El tema es que vos saqués todos los días un rato para escribir; que escribir no dependa, en cierto sentido “de las ganas”. Sacar un tiempo. Dos horas decí. Una hora y media. Y hacerlo todos los días y tener su rato. Para eso hay que programarse desde antes porque a veces las rutinas no se pueden seguir como uno quisiera o como uno imagina que no siempre es lo mismo.
Sí, hay que decir que algunas veces, según el estado de ánimo las cosas salen mejor o, –no quiero usar el antónimo– diferentes. Es cierto que algunas veces la angustia o la ansiedad inhiben bastante, pero bueno, tarde o temprano la angustia y la ansiedad ceden y entonces te encontrás en un terreno fértil –también hay que sembrar a veces en terreno infértil–.
Por ejemplo mírame a mí (no a ese que conocés sino al otro mí) mírame a mí que ayer estaba hecho un fleco, un fleco flaco, porque tenía una angustia que me paralizaba. Y sin embargo me eché dos o tres párrafos sobre eso, sobre picotear sin ganas, sobre picotear, porque la mayoría de la energía estaba enfocada en la angustia.
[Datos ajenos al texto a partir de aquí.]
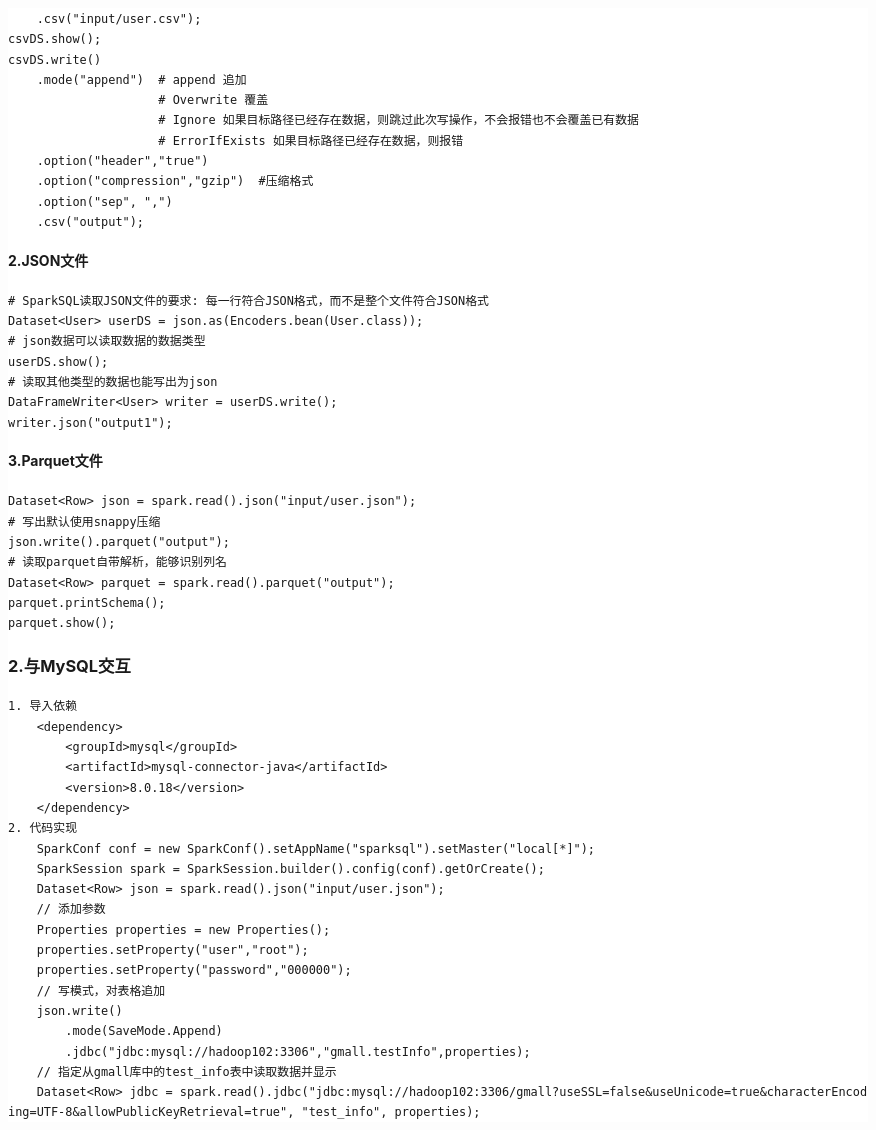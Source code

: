         .csv("input/user.csv");
    csvDS.show();
    csvDS.write()
        .mode("append")  # append 追加
                         # Overwrite 覆盖
                         # Ignore 如果目标路径已经存在数据，则跳过此次写操作，不会报错也不会覆盖已有数据
                         # ErrorIfExists 如果目标路径已经存在数据，则报错
        .option("header","true")
        .option("compression","gzip")  #压缩格式
        .option("sep", ",")
        .csv("output");
#### 2.JSON文件
    # SparkSQL读取JSON文件的要求: 每一行符合JSON格式，而不是整个文件符合JSON格式
    Dataset<User> userDS = json.as(Encoders.bean(User.class));
    # json数据可以读取数据的数据类型
    userDS.show();
    # 读取其他类型的数据也能写出为json
    DataFrameWriter<User> writer = userDS.write();
    writer.json("output1");
#### 3.Parquet文件
    Dataset<Row> json = spark.read().json("input/user.json");
    # 写出默认使用snappy压缩
    json.write().parquet("output");
    # 读取parquet自带解析，能够识别列名
    Dataset<Row> parquet = spark.read().parquet("output");
    parquet.printSchema();
    parquet.show();
### 2.与MySQL交互
    1. 导入依赖
        <dependency>
            <groupId>mysql</groupId>
            <artifactId>mysql-connector-java</artifactId>
            <version>8.0.18</version>
        </dependency>
    2. 代码实现
        SparkConf conf = new SparkConf().setAppName("sparksql").setMaster("local[*]");
        SparkSession spark = SparkSession.builder().config(conf).getOrCreate();
        Dataset<Row> json = spark.read().json("input/user.json");
        // 添加参数
        Properties properties = new Properties();
        properties.setProperty("user","root");
        properties.setProperty("password","000000");
        // 写模式，对表格追加
        json.write()
            .mode(SaveMode.Append)
            .jdbc("jdbc:mysql://hadoop102:3306","gmall.testInfo",properties);
        // 指定从gmall库中的test_info表中读取数据并显示
        Dataset<Row> jdbc = spark.read().jdbc("jdbc:mysql://hadoop102:3306/gmall?useSSL=false&useUnicode=true&characterEncoding=UTF-8&allowPublicKeyRetrieval=true", "test_info", properties);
Hoy, después de recibir un poco de ayuda y resolver un par de cosas la angustia ha dado paso a una paz –que quisiera eterna pero que sé que es transitoria– y veme aquí picoteando y fumando, (ya sabés que no me enorgullezco de lo último) con media página todavía por delante, media página que será trasegada mientras la gripa y mientras las tripas se revuelcan en una guerra, nunca mejor llamada, intestina.
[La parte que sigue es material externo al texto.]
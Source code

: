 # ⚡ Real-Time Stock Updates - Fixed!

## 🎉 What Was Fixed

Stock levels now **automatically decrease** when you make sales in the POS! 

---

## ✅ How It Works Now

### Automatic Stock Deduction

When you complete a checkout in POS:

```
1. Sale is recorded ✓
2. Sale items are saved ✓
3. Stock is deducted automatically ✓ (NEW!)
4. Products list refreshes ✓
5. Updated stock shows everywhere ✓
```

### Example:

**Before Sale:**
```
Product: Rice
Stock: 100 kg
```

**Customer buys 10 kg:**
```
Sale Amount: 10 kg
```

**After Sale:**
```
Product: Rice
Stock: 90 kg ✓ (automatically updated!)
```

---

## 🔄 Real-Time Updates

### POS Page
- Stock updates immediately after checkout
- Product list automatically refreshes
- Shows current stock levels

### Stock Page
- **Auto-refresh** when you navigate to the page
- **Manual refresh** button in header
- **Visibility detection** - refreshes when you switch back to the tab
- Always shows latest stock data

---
Mirame aquí un poquito mejor y fíjate que me iba a acostar un rato para dar descanso a la cabeza y a la panza leyendo un larguísimo libro pero me acordé de lo del hábito, de que veintiún días –no sé cuántos llevo– y me acordé de José que sostiene que el hábito sí hace al monje. (Yo voy de monje que me las bogo, aunque sé que mi carrera durará el resto de mis días per secula seculorum.
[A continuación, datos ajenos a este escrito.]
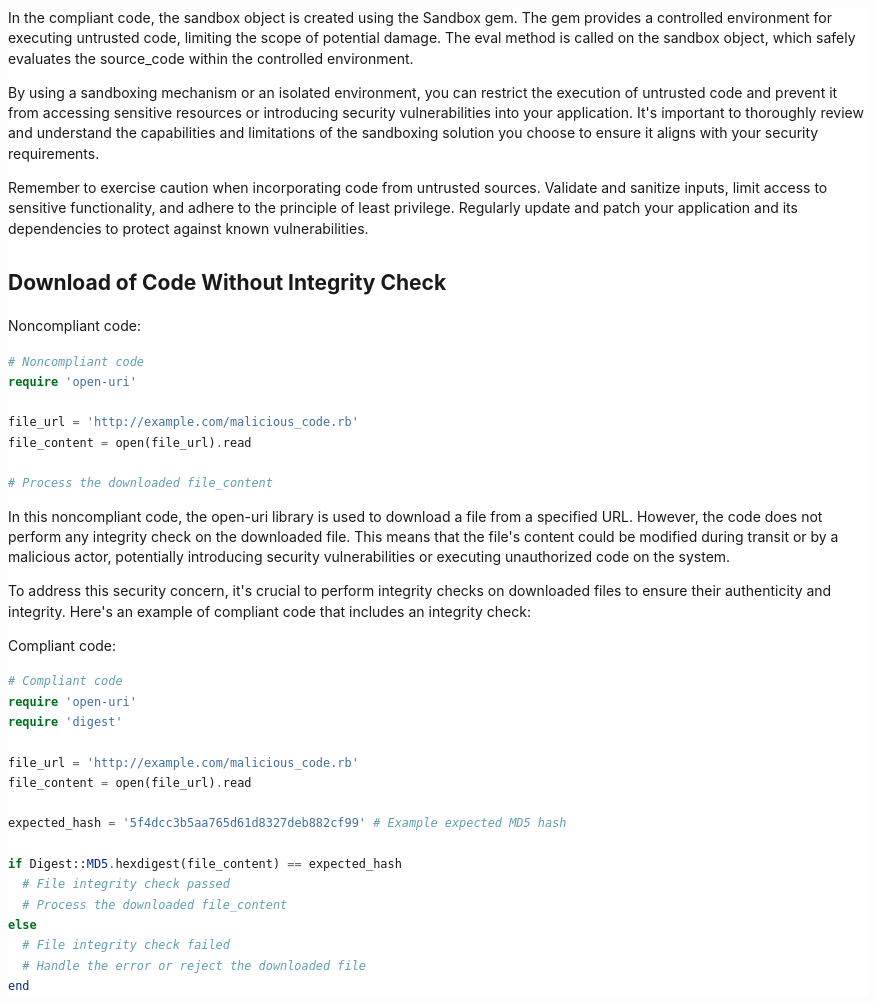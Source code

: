 
In the compliant code, the sandbox object is created using the Sandbox gem. The gem provides a controlled environment for executing untrusted code, limiting the scope of potential damage. The eval method is called on the sandbox object, which safely evaluates the source_code within the controlled environment.


By using a sandboxing mechanism or an isolated environment, you can restrict the execution of untrusted code and prevent it from accessing sensitive resources or introducing security vulnerabilities into your application. It's important to thoroughly review and understand the capabilities and limitations of the sandboxing solution you choose to ensure it aligns with your security requirements.

Remember to exercise caution when incorporating code from untrusted sources. Validate and sanitize inputs, limit access to sensitive functionality, and adhere to the principle of least privilege. Regularly update and patch your application and its dependencies to protect against known vulnerabilities.






## Download of Code Without Integrity Check

<span class="d-inline-block p-2 mr-1 v-align-middle bg-red-000"></span>Noncompliant code:


```php
# Noncompliant code
require 'open-uri'

file_url = 'http://example.com/malicious_code.rb'
file_content = open(file_url).read

# Process the downloaded file_content
```

In this noncompliant code, the open-uri library is used to download a file from a specified URL. However, the code does not perform any integrity check on the downloaded file. This means that the file's content could be modified during transit or by a malicious actor, potentially introducing security vulnerabilities or executing unauthorized code on the system.

To address this security concern, it's crucial to perform integrity checks on downloaded files to ensure their authenticity and integrity. Here's an example of compliant code that includes an integrity check:






<span class="d-inline-block p-2 mr-1 v-align-middle bg-green-000"></span>Compliant code:


```php
# Compliant code
require 'open-uri'
require 'digest'

file_url = 'http://example.com/malicious_code.rb'
file_content = open(file_url).read

expected_hash = '5f4dcc3b5aa765d61d8327deb882cf99' # Example expected MD5 hash

if Digest::MD5.hexdigest(file_content) == expected_hash
  # File integrity check passed
  # Process the downloaded file_content
else
  # File integrity check failed
  # Handle the error or reject the downloaded file
end
```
Y aquí voy, tengo que salir nuevamente –me parece que una página está bien, puede ser la cota mínima del día– aquí voy por la Aurora para pasar el finde con ella, vamos a ver qué sorpresas nos depara el encuentro.
Mi tendencia me empuja a terminar la página, qué tal que en las últimas dos o tres líneas salte una ida más o menos prolija que pueda trabajarse en la hora y media de mañana –porque la tiene que haber, lo de los veintiún días, lo del resto de la vida–…
Qué tal que se asome un personaje de esos que nunca se asoman, el tipo de sombrero o la rubia de los cartoons y de pronto se encuentren y pase algo que nunca ha pasado. El tipo le ofrece un cigarrillo y la rubia lo recibe y lo encaba en uno de esos filtros largos como los de la pantera rosa. Y qué tal que se sienten a fumar y a mirar al infinito sin decirse ni media palabra, sin que entre los dos medie ninguna historia de amor o de deseo, que, contradiciendo todos los moldes no se enamoren el uno del otro sino que se hagan compañía y que después no tengan el afán de llamarse ni encontrarse sino que se lo dejen al destino y el destino los vuelva a juntar en la vejez cosa que ya es bastante esperanzadora y que entonces se van a sentar, ya no a fumar porque habrán dejado de sobra el vicio y se queden otra vez en silencio y descubran ese par de encuentros como encuentros significativos en sus vidas porque son poco frecuentes, porque a lo mejor lo frecuente es la frecuencia, o por otro lado los encuentros aislados y únicos.
Y por eso se van a encontrar sin ningún tipo de nostalgia. Habrán sido, enterrados en dos cementerios distantes y sin deudos en común, el tipo del sombrero y la rubia de cartoon que solo se encontraron dos veces en la vida para contemplar el atardecer y no pasar de ahí, aunque es justo reconocer que pasar un atardecer, y en compañía, ya es bastante.